> _What you have to do_: Which of the lines in the records below hold the string "Patches"? Copy every one of them.

> _Supplied data_:

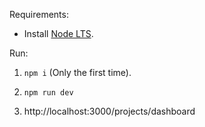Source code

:Requirements:

* Install [Node LTS](https://nodejs.org/en/).



Run:

1) ```npm i``` (Only the first time).

2) ```npm run dev```

3) http://localhost:3000/projects/dashboard


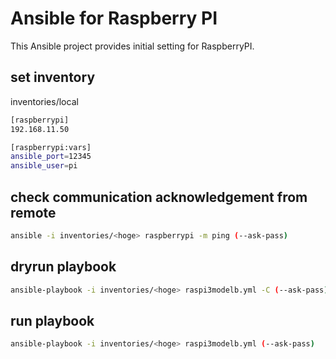# Ansible for Raspberry PI

This Ansible project provides initial setting for RaspberryPI.

## set inventory

inventories/local
```bash
[raspberrypi]
192.168.11.50

[raspberrypi:vars]
ansible_port=12345
ansible_user=pi
```

## check communication acknowledgement from remote

```bash
ansible -i inventories/<hoge> raspberrypi -m ping (--ask-pass)
```

## dryrun playbook

```bash
ansible-playbook -i inventories/<hoge> raspi3modelb.yml -C (--ask-pass)
```

## run playbook

```bash
ansible-playbook -i inventories/<hoge> raspi3modelb.yml (--ask-pass)
```
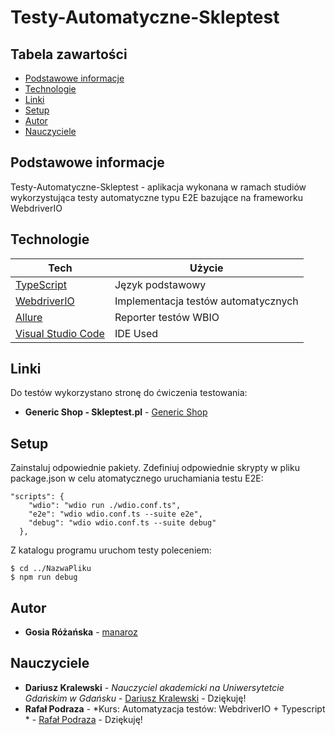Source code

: # Testy-Automatyczne-Skleptest

## Tabela zawartości
* [Podstawowe informacje](#podstawowe-informacje)
* [Technologie](#technologie)
* [Linki](#linki)
* [Setup](#setup)
* [Autor](#autor)
* [Nauczyciele](#nauczyciele)

## Podstawowe informacje
Testy-Automatyczne-Skleptest - aplikacja wykonana w ramach studiów wykorzystująca testy automatyczne typu E2E bazujące na frameworku WebdriverIO
	
## Technologie

| Tech | Użycie
------------ | -------------
[TypeScript](https://www.typescriptlang.org/) | Język podstawowy
[WebdriverIO](https://webdriver.io/) | Implementacja testów automatycznych
[Allure](https://webdriver.io/docs/allure-reporter/) | Reporter testów WBIO
[Visual Studio Code](https://code.visualstudio.com/) | IDE Used

## Linki

Do testów wykorzystano stronę do ćwiczenia testowania:
* **Generic Shop - Skleptest.pl** - [Generic Shop](https://skleptest.pl/)
	
## Setup

Zainstaluj odpowiednie pakiety.
Zdefiniuj odpowiednie skrypty w pliku package.json w celu atomatycznego uruchamiania testu E2E:

```
"scripts": {
    "wdio": "wdio run ./wdio.conf.ts",
    "e2e": "wdio wdio.conf.ts --suite e2e",
    "debug": "wdio wdio.conf.ts --suite debug"
  },
```
Z katalogu programu uruchom testy poleceniem:
```
$ cd ../NazwaPliku
$ npm run debug
```

## Autor
* **Gosia Różańska** - [manaroz](https://github.com/manaroz)
## Nauczyciele
* **Dariusz Kralewski** - *Nauczyciel akademicki na Uniwersytetcie Gdańskim w Gdańsku* - [Dariusz Kralewski](https://github.com/DariuszKralewski) - Dziękuję!
* **Rafał Podraza** - *Kurs: Automatyzacja testów: WebdriverIO + Typescript * - [Rafał Podraza](https://github.com/rafi9898) - Dziękuję!
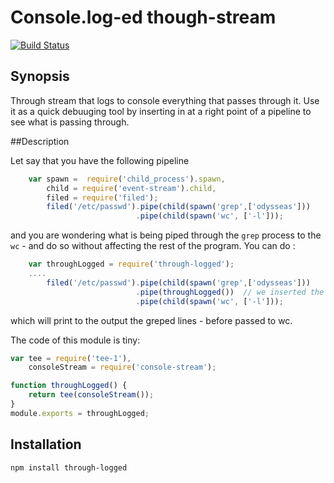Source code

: Console.log-ed  though-stream
==
[![Build Status](https://travis-ci.org/ogt/through-logged.png)](https://travis-ci.org/ogt/through-logged)

## Synopsis

Through stream that logs to console everything that passes through it. 
Use it as a quick debuuging tool by inserting in at a right point of a pipeline to see what is passing through.

##Description

Let say that you have the following pipeline

```javascript
    var spawn =  require('child_process').spawn,
        child = require('event-stream').child,
        filed = require('filed');
        filed('/etc/passwd').pipe(child(spawn('grep',['odysseas']))
                            .pipe(child(spawn('wc', ['-l']));
```
and you are wondering what is being piped through the `grep` process to the `wc` - and do so without affecting the rest of the program. You can do :

```javascript
    var throughLogged = require('through-logged');
    ....
        filed('/etc/passwd').pipe(child(spawn('grep',['odysseas']))
                            .pipe(throughLogged())  // we inserted the logger here.
                            .pipe(child(spawn('wc', ['-l']));
```
which will print to the output the greped lines - before passed to wc.

The code of this module is tiny:
```javascript
var tee = require('tee-1'),
    consoleStream = require('console-stream');

function throughLogged() {
    return tee(consoleStream());
}
module.exports = throughLogged;
```
## Installation 

```
npm install through-logged
```
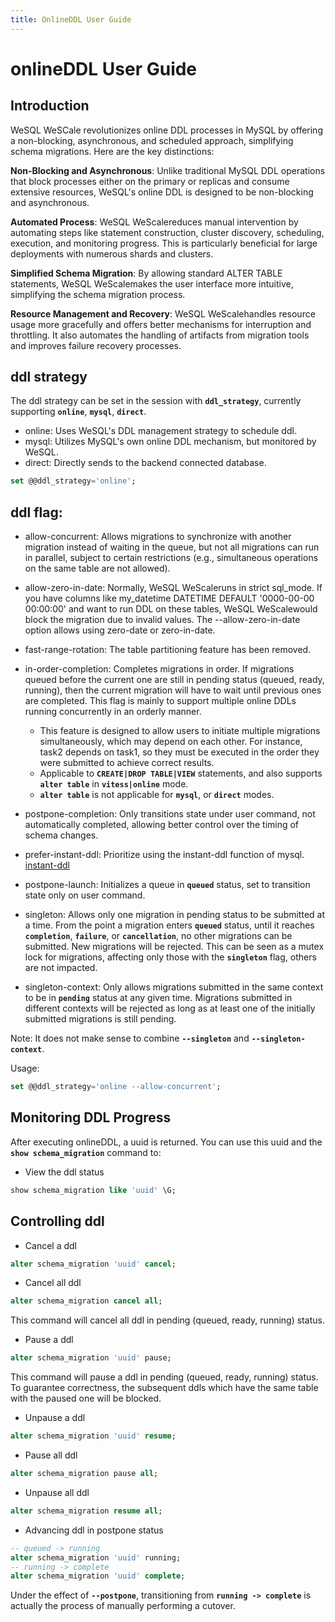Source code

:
 ```yaml
---
title: OnlineDDL User Guide
---
```


# **onlineDDL User Guide**

## **Introduction**

WeSQL WeSCale revolutionizes online DDL processes in MySQL by offering a non-blocking, asynchronous, and scheduled approach, simplifying schema migrations. Here are the key distinctions:

**Non-Blocking and Asynchronous**: Unlike traditional MySQL DDL operations that block processes either on the primary or replicas and consume extensive resources, WeSQL's online DDL is designed to be non-blocking and asynchronous.

**Automated Process**: WeSQL WeScalereduces manual intervention by automating steps like statement construction, cluster discovery, scheduling, execution, and monitoring progress. This is particularly beneficial for large deployments with numerous shards and clusters.

**Simplified Schema Migration**: By allowing standard ALTER TABLE statements, WeSQL WeScalemakes the user interface more intuitive, simplifying the schema migration process.

**Resource Management and Recovery**: WeSQL WeScalehandles resource usage more gracefully and offers better mechanisms for interruption and throttling. It also automates the handling of artifacts from migration tools and improves failure recovery processes.
## **ddl strategy**

The ddl strategy can be set in the session with **`ddl_strategy`**, currently supporting **`online`**, **`mysql`**, **`direct`**.

- online: Uses WeSQL's DDL management strategy to schedule ddl.
- mysql: Utilizes MySQL's own online DDL mechanism, but monitored by WeSQL.
- direct: Directly sends to the backend connected database.

```sql
set @@ddl_strategy='online';
```

## **ddl flag:**

- allow-concurrent: Allows migrations to synchronize with another migration instead of waiting in the queue, but not all migrations can run in parallel, subject to certain restrictions (e.g., simultaneous operations on the same table are not allowed).
- allow-zero-in-date: Normally, WeSQL WeScaleruns in strict sql_mode. If you have columns like my_datetime DATETIME DEFAULT '0000-00-00 00:00:00' and want to run DDL on these tables, WeSQL WeScalewould block the migration due to invalid values. The --allow-zero-in-date option allows using zero-date or zero-in-date.
- fast-range-rotation: The table partitioning feature has been removed.
- in-order-completion: Completes migrations in order. If migrations queued before the current one are still in pending status (queued, ready, running), then the current migration will have to wait until previous ones are completed. This flag is mainly to support multiple online DDLs running concurrently in an orderly manner.
    - This feature is designed to allow users to initiate multiple migrations simultaneously, which may depend on each other. For instance, task2 depends on task1, so they must be executed in the order they were submitted to achieve correct results.
    - Applicable to **`CREATE|DROP TABLE|VIEW`** statements, and also supports **`alter table`** in **`vitess|online`** mode.
    - **`alter table`** is not applicable for **`mysql`**, or **`direct`** modes.
- postpone-completion: Only transitions state under user command, not automatically completed, allowing better control over the timing of schema changes.
- prefer-instant-ddl: Prioritize using the instant-ddl function of mysql. [instant-ddl](https://dev.mysql.com/doc/refman/8.0/en/innodb-online-ddl-operations.html)

- postpone-launch: Initializes a queue in **`queued`** status, set to transition state only on user command.
- singleton: Allows only one migration in pending status to be submitted at a time. From the point a migration enters **`queued`** status, until it reaches **`completion`**, **`failure`**, or **`cancellation`**, no other migrations can be submitted. New migrations will be rejected. This can be seen as a mutex lock for migrations, affecting only those with the **`singleton`** flag, others are not impacted.
- singleton-context: Only allows migrations submitted in the same context to be in **`pending`** status at any given time. Migrations submitted in different contexts will be rejected as long as at least one of the initially submitted migrations is still pending.

Note: It does not make sense to combine **`--singleton`** and **`--singleton-context`**.

Usage:

```sql
set @@ddl_strategy='online --allow-concurrent';
```

## **Monitoring DDL Progress**

After executing onlineDDL, a uuid is returned. You can use this uuid and the **`show schema_migration`** command to:

- View the ddl status

```sql
show schema_migration like 'uuid' \G;
```

## ****Controlling**** ddl

- Cancel a ddl

```sql
alter schema_migration 'uuid' cancel;
```

- Cancel all ddl

```sql
alter schema_migration cancel all;
```

This command will cancel all ddl in pending (queued, ready, running) status.

- Pause a ddl
```sql
alter schema_migration 'uuid' pause;
```

This command will pause a ddl in pending (queued, ready, running) status. To guarantee correctness, the subsequent ddls which have the same table with the paused one will be blocked.

- Unpause a ddl
```sql
alter schema_migration 'uuid' resume;
```

- Pause all ddl

```sql
alter schema_migration pause all;
```

- Unpause all ddl

```sql
alter schema_migration resume all;
```

- Advancing ddl in postpone status

```sql
-- queued -> running
alter schema_migration 'uuid' running;
-- running -> complete
alter schema_migration 'uuid' complete; 
```

Under the effect of **`--postpone`**, transitioning from **`running -> complete`** is actually the process of manually performing a cutover.
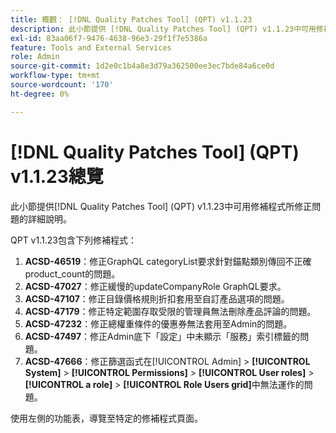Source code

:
 ```yaml
---
title: 概觀： [!DNL Quality Patches Tool] (QPT) v1.1.23
description: 此小節提供 [!DNL Quality Patches Tool] (QPT) v1.1.23中可用修補程式所修正問題的詳細說明。
exl-id: 83aa06f7-9476-4638-96e3-29f1f7e5386a
feature: Tools and External Services
role: Admin
source-git-commit: 1d2e0c1b4a8e3d79a362500ee3ec7bde84a6ce0d
workflow-type: tm+mt
source-wordcount: '170'
ht-degree: 0%

---
```


# [!DNL Quality Patches Tool] (QPT) v1.1.23總覽

此小節提供[!DNL Quality Patches Tool] (QPT) v1.1.23中可用修補程式所修正問題的詳細說明。

QPT v1.1.23包含下列修補程式：

1. **ACSD-46519**：修正GraphQL categoryList要求針對錨點類別傳回不正確product_count的問題。
1. **ACSD-47027**：修正緩慢的updateCompanyRole GraphQL要求。
1. **ACSD-47107**：修正目錄價格規則折扣套用至自訂產品選項的問題。
1. **ACSD-47179**：修正特定範圍存取受限的管理員無法刪除產品評論的問題。
1. **ACSD-47232**：修正總權重條件的優惠券無法套用至Admin的問題。
1. **ACSD-47497**：修正Admin底下「設定」中未顯示「服務」索引標籤的問題。
1. **ACSD-47666**：修正篩選函式在[!UICONTROL Admin] > **[!UICONTROL System]** > **[!UICONTROL Permissions]** > **[!UICONTROL User roles]** > **[!UICONTROL a role]** > **[!UICONTROL Role Users grid]**&#x200B;中無法運作的問題。

使用左側的功能表，導覽至特定的修補程式頁面。
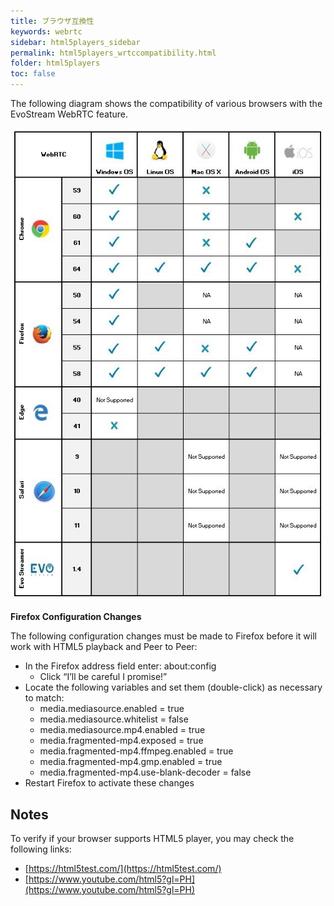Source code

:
 ```yaml
---
title: ブラウザ互換性
keywords: webrtc
sidebar: html5players_sidebar
permalink: html5players_wrtccompatibility.html
folder: html5players
toc: false
---
```


The following diagram shows the compatibility of various browsers with the EvoStream WebRTC feature.

![](images/html5/webrtc_compatibility.JPG)



**Firefox Configuration Changes**

The following configuration changes must be made to Firefox before it will work with HTML5 playback and Peer to Peer:

- In the Firefox address field enter: about:config
  - Click “I’ll be careful I promise!”
- Locate the following variables and set them (double-click) as necessary to match:
  - media.mediasource.enabled = true
  - media.mediasource.whitelist = false
  - media.mediasource.mp4.enabled = true
  - media.fragmented-mp4.exposed = true
  - media.fragmented-mp4.ffmpeg.enabled = true
  - media.fragmented-mp4.gmp.enabled = true
  - media.fragmented-mp4.use-blank-decoder = false
- Restart Firefox to activate these changes




## Notes

To verify if your browser supports HTML5 player, you may check the following links:

- [https://html5test.com/](https://html5test.com/)
- [https://www.youtube.com/html5?gl=PH](https://www.youtube.com/html5?gl=PH)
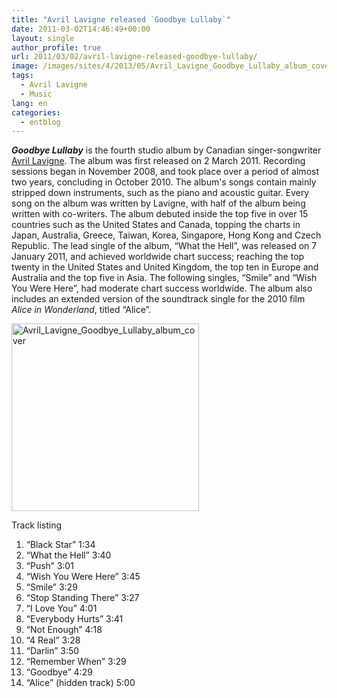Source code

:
 ```yaml
---
title: "Avril Lavigne released `Goodbye Lullaby`"
date: 2011-03-02T14:46:49+00:00
layout: single
author_profile: true
url: 2011/03/02/avril-lavigne-released-goodbye-lullaby/
image: /images/sites/4/2013/05/Avril_Lavigne_Goodbye_Lullaby_album_cover.jpg
tags:
  - Avril Lavigne
  - Music
lang: en
categories: 
  - entblog
---
```

_**Goodbye Lullaby**_ is the fourth studio album by Canadian singer-songwriter [Avril Lavigne](/entertainment/artists/avril-lavigne/ "Avril Lavigne"). The album was first released on 2 March 2011. Recording sessions began in November 2008, and took place over a period of almost two years, concluding in October 2010. The album's songs contain mainly stripped down instruments, such as the piano and acoustic guitar. Every song on the album was written by Lavigne, with half of the album being written with co-writers. The album debuted inside the top five in over 15 countries such as the United States and Canada, topping the charts in Japan, Australia, Greece, Taiwan, Korea, Singapore, Hong Kong and Czech Republic. The lead single of the album, “What the Hell”, was released on 7 January 2011, and achieved worldwide chart success; reaching the top twenty in the United States and United Kingdom, the top ten in Europe and Australia and the top five in Asia. The following singles, “Smile” and “Wish You Were Here”, had moderate chart success worldwide. The album also includes an extended version of the soundtrack single for the 2010 film _Alice in Wonderland_, titled “Alice”.

[<img class="alignnone size-full wp-image-400" alt="Avril_Lavigne_Goodbye_Lullaby_album_cover" src="/images/2013/05/Avril_Lavigne_Goodbye_Lullaby_album_cover.jpg" width="300" height="300" srcset="/images/sites/4/2013/05/Avril_Lavigne_Goodbye_Lullaby_album_cover.jpg 300w, /images/sites/4/2013/05/Avril_Lavigne_Goodbye_Lullaby_album_cover-150x150.jpg 150w" sizes="(max-width: 300px) 100vw, 300px" />](/images/2013/05/Avril_Lavigne_Goodbye_Lullaby_album_cover.jpg)

Track listing  
1. “Black Star” 1:34  
2. “What the Hell” 3:40  
3. “Push” 3:01  
4. “Wish You Were Here” 3:45  
5. “Smile” 3:29  
6. “Stop Standing There” 3:27  
7. “I Love You” 4:01  
8. “Everybody Hurts” 3:41  
9. “Not Enough” 4:18  
10. “4 Real” 3:28  
11. “Darlin” 3:50  
12. “Remember When” 3:29  
13. “Goodbye” 4:29  
14. “Alice” (hidden track) 5:00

> _Written answer_:
title: 概觀： [!DNL Quality Patches Tool] (QPT) v1.1.23
description: 此小節提供 [!DNL Quality Patches Tool] (QPT) v1.1.23中可用修補程式所修正問題的詳細說明。
# [!DNL Quality Patches Tool] (QPT) v1.1.23總覽
此小節提供[!DNL Quality Patches Tool] (QPT) v1.1.23中可用修補程式所修正問題的詳細說明。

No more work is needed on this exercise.